Entries shown Block Start

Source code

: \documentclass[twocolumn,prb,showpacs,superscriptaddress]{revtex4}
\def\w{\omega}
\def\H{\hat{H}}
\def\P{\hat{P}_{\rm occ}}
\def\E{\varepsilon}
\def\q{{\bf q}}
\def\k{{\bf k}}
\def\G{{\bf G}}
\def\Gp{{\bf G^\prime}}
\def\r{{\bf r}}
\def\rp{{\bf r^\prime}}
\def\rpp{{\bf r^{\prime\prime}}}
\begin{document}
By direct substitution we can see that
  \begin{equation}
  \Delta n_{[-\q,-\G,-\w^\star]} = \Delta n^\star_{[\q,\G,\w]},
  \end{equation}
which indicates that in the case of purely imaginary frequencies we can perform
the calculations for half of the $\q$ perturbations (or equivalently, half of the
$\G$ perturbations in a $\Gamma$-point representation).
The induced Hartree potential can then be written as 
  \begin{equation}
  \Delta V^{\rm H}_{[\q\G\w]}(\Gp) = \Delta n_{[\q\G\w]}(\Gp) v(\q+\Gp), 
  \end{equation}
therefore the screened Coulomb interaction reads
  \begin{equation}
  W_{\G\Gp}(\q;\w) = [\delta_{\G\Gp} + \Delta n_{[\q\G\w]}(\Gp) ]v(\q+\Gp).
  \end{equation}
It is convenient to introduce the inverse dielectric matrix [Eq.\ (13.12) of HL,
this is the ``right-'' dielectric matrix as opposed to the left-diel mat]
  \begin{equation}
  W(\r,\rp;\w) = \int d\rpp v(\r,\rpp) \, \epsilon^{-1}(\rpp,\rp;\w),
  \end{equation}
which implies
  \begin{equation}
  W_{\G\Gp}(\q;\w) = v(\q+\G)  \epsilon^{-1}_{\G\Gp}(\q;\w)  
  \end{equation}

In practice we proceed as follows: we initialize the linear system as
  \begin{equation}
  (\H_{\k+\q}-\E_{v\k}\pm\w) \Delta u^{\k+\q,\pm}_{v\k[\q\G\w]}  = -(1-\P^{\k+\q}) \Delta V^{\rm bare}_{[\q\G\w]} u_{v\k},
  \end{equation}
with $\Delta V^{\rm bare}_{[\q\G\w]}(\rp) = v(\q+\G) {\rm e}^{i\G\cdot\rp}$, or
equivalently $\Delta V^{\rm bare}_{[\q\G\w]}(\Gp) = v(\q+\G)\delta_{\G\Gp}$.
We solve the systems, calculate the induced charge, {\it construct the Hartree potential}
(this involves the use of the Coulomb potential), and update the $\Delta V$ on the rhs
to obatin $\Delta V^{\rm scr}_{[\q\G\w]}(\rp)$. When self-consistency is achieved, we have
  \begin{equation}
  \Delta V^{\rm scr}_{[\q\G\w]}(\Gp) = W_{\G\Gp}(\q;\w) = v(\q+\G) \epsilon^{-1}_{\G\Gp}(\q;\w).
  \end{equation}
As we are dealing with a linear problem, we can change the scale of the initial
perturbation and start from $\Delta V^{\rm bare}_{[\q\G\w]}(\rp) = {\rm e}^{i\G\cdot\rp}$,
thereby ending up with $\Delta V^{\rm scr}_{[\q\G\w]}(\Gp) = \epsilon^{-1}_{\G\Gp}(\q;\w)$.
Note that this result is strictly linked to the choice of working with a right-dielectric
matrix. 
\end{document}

Entries shown Block End
Entries shown Block Start

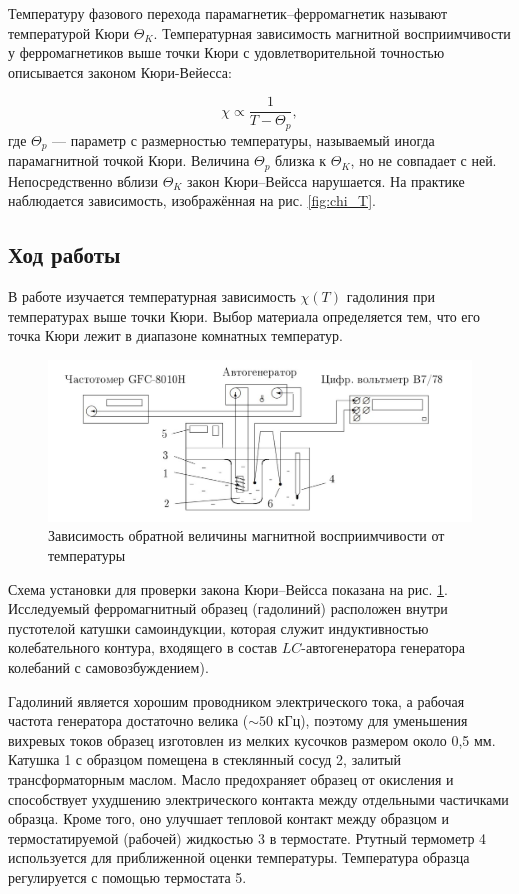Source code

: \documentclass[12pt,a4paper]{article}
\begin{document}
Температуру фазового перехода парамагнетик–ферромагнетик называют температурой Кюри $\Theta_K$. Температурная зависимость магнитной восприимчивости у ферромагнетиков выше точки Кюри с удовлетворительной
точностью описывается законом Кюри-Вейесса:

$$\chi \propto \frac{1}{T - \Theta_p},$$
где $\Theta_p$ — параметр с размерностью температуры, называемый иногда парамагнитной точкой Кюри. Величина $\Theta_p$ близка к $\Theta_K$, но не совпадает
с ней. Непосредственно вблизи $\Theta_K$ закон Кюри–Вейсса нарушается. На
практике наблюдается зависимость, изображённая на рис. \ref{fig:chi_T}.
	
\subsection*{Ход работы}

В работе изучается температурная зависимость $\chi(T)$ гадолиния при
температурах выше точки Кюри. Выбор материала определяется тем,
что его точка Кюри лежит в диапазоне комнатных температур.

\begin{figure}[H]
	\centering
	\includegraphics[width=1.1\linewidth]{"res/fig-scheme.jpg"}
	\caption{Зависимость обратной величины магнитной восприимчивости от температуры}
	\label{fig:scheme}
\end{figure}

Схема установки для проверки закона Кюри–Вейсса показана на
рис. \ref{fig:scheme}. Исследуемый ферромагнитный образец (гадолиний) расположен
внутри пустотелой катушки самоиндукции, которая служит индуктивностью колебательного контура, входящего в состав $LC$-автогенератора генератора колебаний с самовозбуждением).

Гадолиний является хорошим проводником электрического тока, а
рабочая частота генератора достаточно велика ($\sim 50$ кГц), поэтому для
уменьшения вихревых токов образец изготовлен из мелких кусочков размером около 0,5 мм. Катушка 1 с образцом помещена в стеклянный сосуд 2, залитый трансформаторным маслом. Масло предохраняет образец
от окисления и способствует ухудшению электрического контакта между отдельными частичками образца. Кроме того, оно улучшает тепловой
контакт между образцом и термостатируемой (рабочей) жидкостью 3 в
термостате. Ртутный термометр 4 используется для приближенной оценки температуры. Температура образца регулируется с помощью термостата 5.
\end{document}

Entries shown Block End

Exercise instructions – Track down all lines above with the string "Coulomb" and copy them.

Written response –
therefore the screened Coulomb interaction reads
(this involves the use of the Coulomb potential), and update the $\Delta V$ on the rhs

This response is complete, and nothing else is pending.